La carte Nantes populaire 2027

Nantes est une belle ville, qui est malheureusement de plus en plus socialement excluante, et qui ne prend pas réellement le chemin de la transformation écologique.

Alors nous avons voulu décrire ce qu’elle pourrait devenir, si l’on choisit ensemble de prendre un chemin différent.

Nous avons élaboré cette carte, pour donner à voir une autre vision de Nantes, transformée par quelques mesures fortes, faisables en deux ans.

Parcourez notre carte interactive, et retrouvez également nos mesures sur 
le site de Nantes populaire et en pdf.

Margot Medkour

Margot Medkour est une figure des luttes locales nantaises (Doulon, CHU, écologie, droit au logement,...), et n’a jamais cessé de s'engager sur le terrain depuis dix ans.

Révélation des municipales 2020, elle obtient 9 % des voix.

Salariée d’une fondation politique, elle accompagne des projets nationaux et internationaux, et mène des activités de recherche.

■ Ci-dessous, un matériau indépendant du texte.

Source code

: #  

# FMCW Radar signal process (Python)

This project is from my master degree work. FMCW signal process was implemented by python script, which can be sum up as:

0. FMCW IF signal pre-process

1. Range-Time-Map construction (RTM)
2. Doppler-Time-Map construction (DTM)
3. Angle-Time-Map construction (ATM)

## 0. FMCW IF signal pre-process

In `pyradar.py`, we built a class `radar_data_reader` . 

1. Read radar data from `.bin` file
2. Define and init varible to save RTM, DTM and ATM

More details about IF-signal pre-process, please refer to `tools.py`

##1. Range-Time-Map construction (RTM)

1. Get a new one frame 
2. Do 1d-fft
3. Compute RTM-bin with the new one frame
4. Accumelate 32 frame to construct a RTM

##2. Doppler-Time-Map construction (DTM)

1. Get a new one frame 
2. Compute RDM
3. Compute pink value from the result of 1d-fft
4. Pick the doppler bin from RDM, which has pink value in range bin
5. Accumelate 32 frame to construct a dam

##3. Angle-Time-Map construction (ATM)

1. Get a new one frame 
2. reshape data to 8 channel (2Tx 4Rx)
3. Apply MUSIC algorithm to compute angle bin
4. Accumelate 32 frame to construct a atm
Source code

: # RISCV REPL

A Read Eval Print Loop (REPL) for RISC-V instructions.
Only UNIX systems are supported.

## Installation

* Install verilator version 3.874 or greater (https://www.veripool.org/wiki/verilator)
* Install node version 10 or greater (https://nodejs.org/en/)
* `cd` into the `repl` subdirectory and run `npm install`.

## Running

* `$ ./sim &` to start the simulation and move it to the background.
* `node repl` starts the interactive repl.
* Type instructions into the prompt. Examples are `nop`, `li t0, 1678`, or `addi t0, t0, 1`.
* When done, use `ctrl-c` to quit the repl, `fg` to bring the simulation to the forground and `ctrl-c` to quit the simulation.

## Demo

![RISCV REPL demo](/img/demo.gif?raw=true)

Avec Nantes populaire, elle s'oppose à la politique métropolitaine qui nourrit la casse sociale et écologique et propose une alternative qui réponde aux urgences du quotidien, tout en créant des leviers de transformation.

Nantes populaire

Nantes populaire est un mouvement indépendant, local. Issu des mobilisations nantaises de ces dernières années.

Militant·es associatifs, syndicalistes, habitantes et habitants des quartiers populaires : nous nous sommes organisés ensemble pour porter nos voix là où elles ne sont pas suffisamment entendues.

Nantes Populaire est né de ce constat et de cette conviction : Nantes peut, et doit, redevenir une ville populaire, libre et hospitalière.

LA LISTE

Aux municipales, nous avons décidé de présenter une liste, composée de 69 habitant·es, qui s’engagent au quotidien pour nos jeunes, nos anciens, pour l’avenir de notre ville, pour protéger notre milieu de vie, pour l’égale dignité de toutes et tous.

Nous sommes des militant·es politiques, associatifs, écologistes, des syndicalistes, des étudiant·es, des enseignant·es, des éducateurs spécialisés, des artistes, des commerçant·es, des agents d'entretien, des artisan·es, des juristes, des mécaniciens...

Répondant à l'appel de Démocratiser la politique, nos colistières et colistiers sont issues à 86% des classes moyennes et populaires (contre 25% dans le conseil municipal actuel). Et de + de 20% d'étudiant·es, dans une ville qui en compte 65000.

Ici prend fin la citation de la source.